Speech recognition is half as accurate with black speech

On average, the systems misunderstood 35% of the words that blacks spoke but only 19% that whites spoke. (Credit: Getty Images)

Automated speech recognition is more likely to misinterpret black speakers, research finds.

The technology behind the United States’ leading automated speech recognition systems makes twice as many errors when interpreting words spoken by African Americans as when interpreting the same words spoken by whites, according to the research.

While the study focused exclusively on disparities between black and white Americans, similar problems could affect people who speak with regional and non-native-English accents, the researchers conclude.

“…one should expect that US-based companies would build products that serve all Americans.”

If not addressed, this translational imbalance could have serious consequences for people’s careers and even lives. Many companies now screen job applicants with automated online interviews that employ speech recognition. Courts use the technology to help transcribe hearings. For people who can’t use their hands, moreover, speech recognition is crucial for accessing computers.

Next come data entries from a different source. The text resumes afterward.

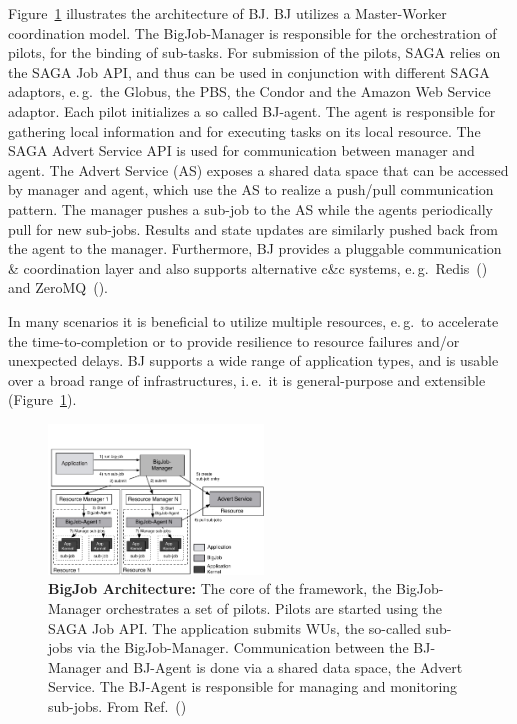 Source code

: \documentclass{sig-alternate}
\begin{document}
Figure~\ref{fig:figures_re_bigjob_interactions} illustrates the
architecture of BJ. BJ utilizes a Master-Worker coordination
model. The BigJob-Manager is responsible for the orchestration of
pilots, for the binding of sub-tasks. For submission of the pilots,
SAGA relies on the SAGA Job API, and thus can be used in conjunction
with different SAGA adaptors, e.\,g.\ the Globus, the PBS, the Condor
and the Amazon Web Service adaptor. Each pilot initializes a so called
BJ-agent. The agent is responsible for gathering local information and
for executing tasks on its local resource. The SAGA Advert Service API
is used for communication between manager and agent. The Advert
Service (AS) exposes a shared data space that can be accessed by
manager and agent, which use the AS to realize a push/pull
communication pattern.  The manager pushes a sub-job to the AS while
the agents periodically pull for new sub-jobs. Results and state
updates are similarly pushed back from the agent to the
manager. Furthermore, BJ provides a pluggable communication \&
coordination layer and also supports alternative c\&c systems,
e.\,g.\ Redis~(\cite{redis}) and ZeroMQ~(\cite{zmq}).

In many scenarios it is beneficial to utilize multiple resources,
e.\,g.\ to accelerate the time-to-completion or to provide resilience
to resource failures and/or unexpected delays.  BJ supports a wide
range of application types, and is usable over a broad range of
infrastructures, i.\,e.\ it is general-purpose and extensible
(Figure~\ref{fig:figures_re_bigjob_interactions}). 


\begin{figure}[t]
  \centering
  \includegraphics[width=0.51\textwidth]{./figs/re_bigjob_interactions}
   \caption{\textbf{BigJob Architecture:} The core of the framework,
     the BigJob-Manager orchestrates a set of pilots. Pilots are
     started using the SAGA Job API. The application submits WUs, the
     so-called sub-jobs via the BigJob-Manager. Communication between
     the BJ-Manager and BJ-Agent is done via a shared data space, the
     Advert Service. The BJ-Agent is responsible for managing and
     monitoring sub-jobs. From Ref.~(\cite{saga_bigjob_condor_cloud})}
        \label{fig:figures_re_bigjob_interactions}
\end{figure}
\end{document}
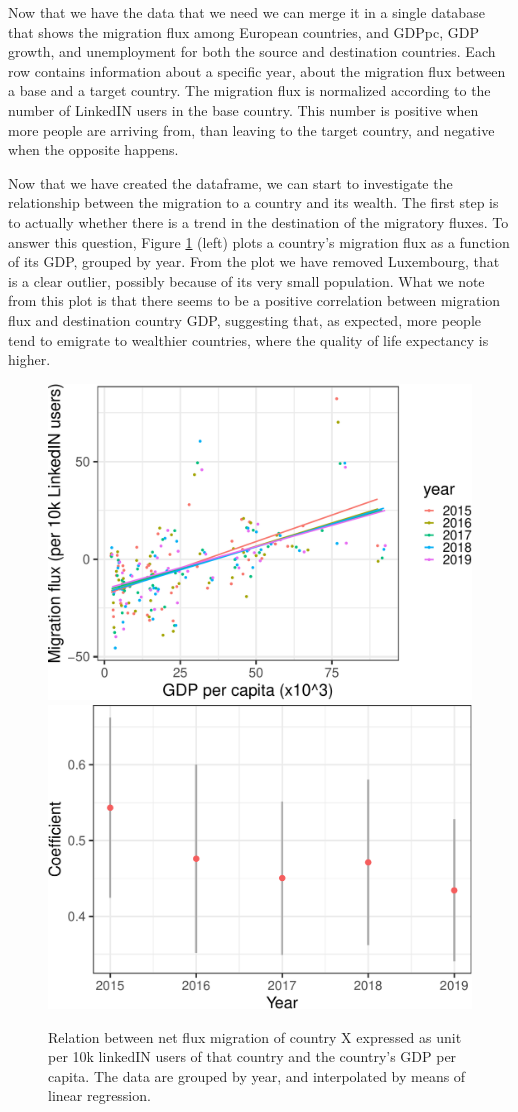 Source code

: \documentclass[
]{article}
\begin{document}
Now that we have the data that we need we can merge it in a single
database that shows the migration flux among European countries, and
GDPpc, GDP growth, and unemployment for both the source and destination
countries. Each row contains information about a specific year, about
the migration flux between a base and a target country. The migration
flux is normalized according to the number of LinkedIN users in the base
country. This number is positive when more people are arriving from,
than leaving to the target country, and negative when the opposite
happens.

Now that we have created the dataframe, we can start to investigate the
relationship between the migration to a country and its wealth. The
first step is to actually whether there is a trend in the destination of
the migratory fluxes. To answer this question, Figure
\ref{fig:migration_peryear} (left) plots a country's migration flux as a
function of its GDP, grouped by year. From the plot we have removed
Luxembourg, that is a clear outlier, possibly because of its very small
population. What we note from this plot is that there seems to be a
positive correlation between migration flux and destination country GDP,
suggesting that, as expected, more people tend to emigrate to wealthier
countries, where the quality of life expectancy is higher.

\begin{figure}
\includegraphics[width=0.5\linewidth]{main_files/figure-latex/migration_peryear-1} \includegraphics[width=0.5\linewidth]{main_files/figure-latex/migration_peryear-2} \caption{Relation between net flux migration of country X expressed as unit per 10k linkedIN users of that country and the country's GDP per capita. The data are grouped by year, and interpolated by means of linear regression. \label{fig:migration_peryear}}\label{fig:migration_peryear}
\end{figure}
\end{document}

The findings, published in the Proceedings of the National Academy of Sciences, are based on tests of systems developed by Amazon, IBM, Google, Microsoft, and Apple. The first four companies provide online speech recognition services for a fee, and the researchers ran their tests using those services. For the fifth, the researchers built a custom iOS application that ran tests using Apple’s free speech recognition technology. The tests took place last spring, and the speech technologies may have been updated since then.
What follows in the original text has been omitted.